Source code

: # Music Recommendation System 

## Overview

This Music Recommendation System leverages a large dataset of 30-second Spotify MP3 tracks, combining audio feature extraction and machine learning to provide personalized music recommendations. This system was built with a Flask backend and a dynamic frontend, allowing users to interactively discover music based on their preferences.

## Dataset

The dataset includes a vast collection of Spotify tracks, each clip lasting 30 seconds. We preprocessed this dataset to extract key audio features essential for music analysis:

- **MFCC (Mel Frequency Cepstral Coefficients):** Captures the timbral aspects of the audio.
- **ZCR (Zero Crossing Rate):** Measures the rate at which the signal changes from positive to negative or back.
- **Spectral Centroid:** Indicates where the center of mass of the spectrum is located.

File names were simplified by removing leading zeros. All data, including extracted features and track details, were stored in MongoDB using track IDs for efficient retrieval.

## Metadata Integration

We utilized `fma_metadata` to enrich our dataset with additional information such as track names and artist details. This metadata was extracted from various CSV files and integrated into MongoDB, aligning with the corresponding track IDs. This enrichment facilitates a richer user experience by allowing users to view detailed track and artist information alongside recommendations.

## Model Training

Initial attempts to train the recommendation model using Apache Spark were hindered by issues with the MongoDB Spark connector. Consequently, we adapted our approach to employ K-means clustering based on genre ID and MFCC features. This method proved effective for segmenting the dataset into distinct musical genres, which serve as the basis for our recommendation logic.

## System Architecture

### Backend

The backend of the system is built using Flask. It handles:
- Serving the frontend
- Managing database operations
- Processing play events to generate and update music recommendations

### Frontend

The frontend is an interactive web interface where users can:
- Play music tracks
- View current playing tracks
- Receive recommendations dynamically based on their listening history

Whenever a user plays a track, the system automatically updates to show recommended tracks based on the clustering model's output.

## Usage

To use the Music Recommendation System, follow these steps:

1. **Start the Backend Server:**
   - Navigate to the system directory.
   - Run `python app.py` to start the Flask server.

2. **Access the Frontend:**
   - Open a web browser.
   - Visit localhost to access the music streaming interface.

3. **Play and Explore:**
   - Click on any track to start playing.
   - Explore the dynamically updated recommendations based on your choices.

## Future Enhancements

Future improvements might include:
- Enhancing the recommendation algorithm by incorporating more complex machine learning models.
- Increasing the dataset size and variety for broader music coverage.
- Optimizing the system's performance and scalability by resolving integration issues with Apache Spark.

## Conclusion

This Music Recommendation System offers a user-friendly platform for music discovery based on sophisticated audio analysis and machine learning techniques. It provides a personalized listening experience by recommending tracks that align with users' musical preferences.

_WHAT YOU SHOULD DO_:
Above are the records; set each one down word for word.

_TASK RESULT_:
Source code

: # Music Recommendation System 

## Overview

This Music Recommendation System leverages a large dataset of 30-second Spotify MP3 tracks, combining audio feature extraction and machine learning to provide personalized music recommendations. This system was built with a Flask backend and a dynamic frontend, allowing users to interactively discover music based on their preferences.

## Dataset

The dataset includes a vast collection of Spotify tracks, each clip lasting 30 seconds. We preprocessed this dataset to extract key audio features essential for music analysis:

- **MFCC (Mel Frequency Cepstral Coefficients):** Captures the timbral aspects of the audio.
- **ZCR (Zero Crossing Rate):** Measures the rate at which the signal changes from positive to negative or back.
- **Spectral Centroid:** Indicates where the center of mass of the spectrum is located.

File names were simplified by removing leading zeros. All data, including extracted features and track details, were stored in MongoDB using track IDs for efficient retrieval.

## Metadata Integration

We utilized `fma_metadata` to enrich our dataset with additional information such as track names and artist details. This metadata was extracted from various CSV files and integrated into MongoDB, aligning with the corresponding track IDs. This enrichment facilitates a richer user experience by allowing users to view detailed track and artist information alongside recommendations.

## Model Training

Initial attempts to train the recommendation model using Apache Spark were hindered by issues with the MongoDB Spark connector. Consequently, we adapted our approach to employ K-means clustering based on genre ID and MFCC features. This method proved effective for segmenting the dataset into distinct musical genres, which serve as the basis for our recommendation logic.

## System Architecture

### Backend

The backend of the system is built using Flask. It handles:
- Serving the frontend
- Managing database operations
- Processing play events to generate and update music recommendations

### Frontend

The frontend is an interactive web interface where users can:
- Play music tracks
- View current playing tracks
- Receive recommendations dynamically based on their listening history

Whenever a user plays a track, the system automatically updates to show recommended tracks based on the clustering model's output.

## Usage

To use the Music Recommendation System, follow these steps:

1. **Start the Backend Server:**
   - Navigate to the system directory.
   - Run `python app.py` to start the Flask server.

2. **Access the Frontend:**
   - Open a web browser.
   - Visit localhost to access the music streaming interface.

3. **Play and Explore:**
   - Click on any track to start playing.
   - Explore the dynamically updated recommendations based on your choices.

## Future Enhancements

Future improvements might include:
- Enhancing the recommendation algorithm by incorporating more complex machine learning models.
- Increasing the dataset size and variety for broader music coverage.
- Optimizing the system's performance and scalability by resolving integration issues with Apache Spark.

## Conclusion

This Music Recommendation System offers a user-friendly platform for music discovery based on sophisticated audio analysis and machine learning techniques. It provides a personalized listening experience by recommending tracks that align with users' musical preferences.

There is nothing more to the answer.